CHICAGO (Reuters) – Frozen Arctic winds brought record-low temperatures across much of the U.S. Midwest on Wednesday, unnerving residents accustomed to brutal winters and keeping them huddled indoors as offices closed and even mail carriers halted their rounds.
Classes were canceled Wednesday and Thursday in many cities, including Chicago, home of the nation’s third-largest school system, and police warned of the risk of accidents on icy highways.
In a rare move, the U.S. Postal Service appeared to temporarily set aside its credo that “neither snow nor rain … nor gloom of night” would stop its work: it halted deliveries from parts of the Dakotas through Ohio.
Temperatures in parts of the Northern Plains and Great Lakes plunged to as low minus 42 Fahrenheit (minus 41 Celsius) in Park Rapids, Minnesota, and minus 31F in Fargo, North Dakota, according to the National Weather Service. The frigid winds were bound for the U.S. East Coast later on Wednesday into Thursday.
Andrew Orrison, a meteorologist with the service, said the some of the coldest wind chills were recorded in International Falls, Minnesota, at minus 55F (minus 48C). Even the South Pole in Antarctica was warmer, with an expected low of minus 24F (minus 31C) with wind chill.
The bitter cold was caused by a displacement of the polar vortex, a stream of air that normally spins around the stratosphere over the North Pole, but whose current was disrupted and was now pushing south.
An Illinois police department found a fictitious cause for the icy blast, posting on Facebook that its officers had arrested Elsa, the frosty character from the Disney movie “Frozen,” for bringing the arctic air to the Midwest.
The McLean Police Department shared a staged photo of officers putting a woman dressed in a blue princess gown in pink handcuffs and escorting her into a police car.
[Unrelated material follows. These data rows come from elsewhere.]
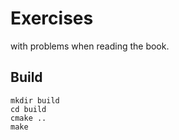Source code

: # Exercises

with problems when reading the book.

## Build

    mkdir build
    cd build
    cmake ..
    make
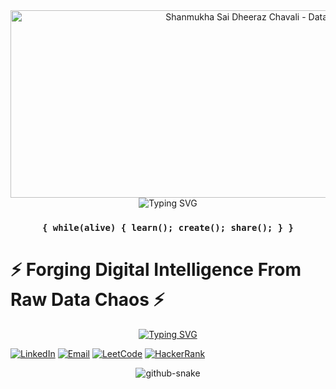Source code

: <div align="center">
  <img src="assets/git.gif" width="800" height="300" alt="Shanmukha Sai Dheeraz Chavali - Data Scientist">
</div>

<div align="center">
  <img src="https://readme-typing-svg.herokuapp.com?font=Montserrat&weight=600&size=22&duration=3000&pause=1000&color=39C4FF&center=true&vCenter=true&random=false&width=600&height=45&lines=Building+intelligent+data+systems;Transforming+insights+into+impact;Machine+learning+solutions+for+real-world+problems" alt="Typing SVG" />
</div>

<div align="center">
  <h3>
    <code>{ while(alive) { learn(); create(); share(); } }</code>
  </h3>
</div>

# ⚡ Forging Digital Intelligence From Raw Data Chaos ⚡

<div align="center">
  <a href="https://github.com/dheeraz07">
    <img src="https://readme-typing-svg.herokuapp.com?font=Fira+Code&duration=3000&pause=1000&color=0CE82B&center=true&vCenter=true&multiline=true&random=false&width=800&height=100&lines=Data+is+my+canvas%2C+algorithms+my+brushes%2C+and+AI+my+masterpiece;Transforming+the+invisible+threads+of+data+into+digital+intelligence;Where+others+see+random+noise%2C+I+orchestrate+data+symphonies" alt="Typing SVG" />
  </a>
</div>

[![LinkedIn](https://img.shields.io/badge/LinkedIn-Connect-blue?style=flat&logo=linkedin)](https://www.linkedin.com/in/dheerazchavali/)
[![Email](https://img.shields.io/badge/Email-Contact-red?style=flat&logo=gmail)](mailto:dheerazchavali@gmail.com)
[![LeetCode](https://img.shields.io/badge/LeetCode-Profile-orange?style=flat&logo=leetcode)](https://leetcode.com/Dheeraz7/)
[![HackerRank](https://img.shields.io/badge/HackerRank-Profile-green?style=flat&logo=hackerrank)](https://www.hackerrank.com/dheerazchavali)

<!-- Snake Animation -->
<div align="center">
  <picture>
    <source media="(prefers-color-scheme: dark)" srcset="https://raw.githubusercontent.com/dheeraz07/dheeraz07/output/github-contribution-grid-snake-dark.svg" />
    <source media="(prefers-color-scheme: light)" srcset="https://raw.githubusercontent.com/dheeraz07/dheeraz07/output/github-contribution-grid-snake.svg" />
    <img alt="github-snake" src="https://raw.githubusercontent.com/dheeraz07/dheeraz07/output/github-contribution-grid-snake.svg" />
  </picture>
</div>

<!-- Rest of your existing README content -->
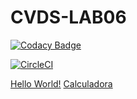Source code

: # CVDS-LAB06
[![Codacy Badge](https://app.codacy.com/project/badge/Grade/76d0d26875024aacbd98e1d5cd952532)](https://www.codacy.com/gh/Juank544/CVDS-LAB06/dashboard?utm_source=github.com&amp;utm_medium=referral&amp;utm_content=Juank544/CVDS-LAB06&amp;utm_campaign=Badge_Grade)

[![CircleCI](https://circleci.com/gh/Juank544/CVDS-LAB06.svg?style=svg)](https://circleci.com/gh/Juank544/CVDS-LAB06)

[Hello World!](https://lab06-app.herokuapp.com/)
[Calculadora](https://lab06-app.herokuapp.com/faces/calculadora.xhtml)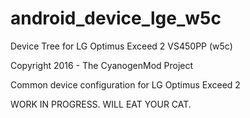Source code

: # android_device_lge_w5c
Device Tree for LG Optimus Exceed 2 VS450PP (w5c)

Copyright 2016 - The CyanogenMod Project

Common device configuration for LG Optimus Exceed 2

WORK IN PROGRESS. WILL EAT YOUR CAT.
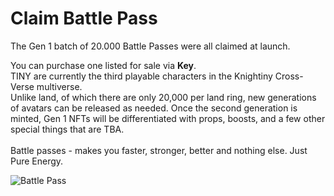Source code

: # Claim Battle Pass

The Gen 1 batch of 20.000 Battle Passes were all claimed at launch.

You can purchase one listed for sale via **Key**. \
TINY are currently the third playable characters in the Knightiny Cross-Verse multiverse. \
Unlike land, of which there are only 20,000 per land ring, new generations of avatars can be released as needed. Once the second generation is minted, Gen 1 NFTs will be differentiated with props, boosts, and a few other special things that are TBA. \
\
Battle passes - makes you faster, stronger, better and nothing else. Just Pure Energy.

![Battle Pass](<../../.gitbook/assets/Battle Pass Git book.gif>)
Officials opened warming centers across the region, and in Chicago, police stations were open to anyone seeking refuge from the cold. Five city buses were also deployed to serve as mobile warming centers for homeless people.
The Chicago Police Department said that at most, it could encourage people to get out of the cold.
“But we will never force someone,” police officer Michael Carroll said.
At least five deaths relating to cold weather have been reported since Saturday in Iowa, Indiana, Illinois, Wisconsin and Minnesota, local media reports said.
Hundreds of flights, more than half of those scheduled, were canceled on Wednesday out of Chicago O’Hare and Chicago Midway international airports, according to the flight tracking site FlightAware.
Train service Amtrak said it would cancel all trains in and out of Chicago on Wednesday.
Most federal government offices in Washington D.C. opened three hours late on Wednesday due to the frigid weather already impacting the area.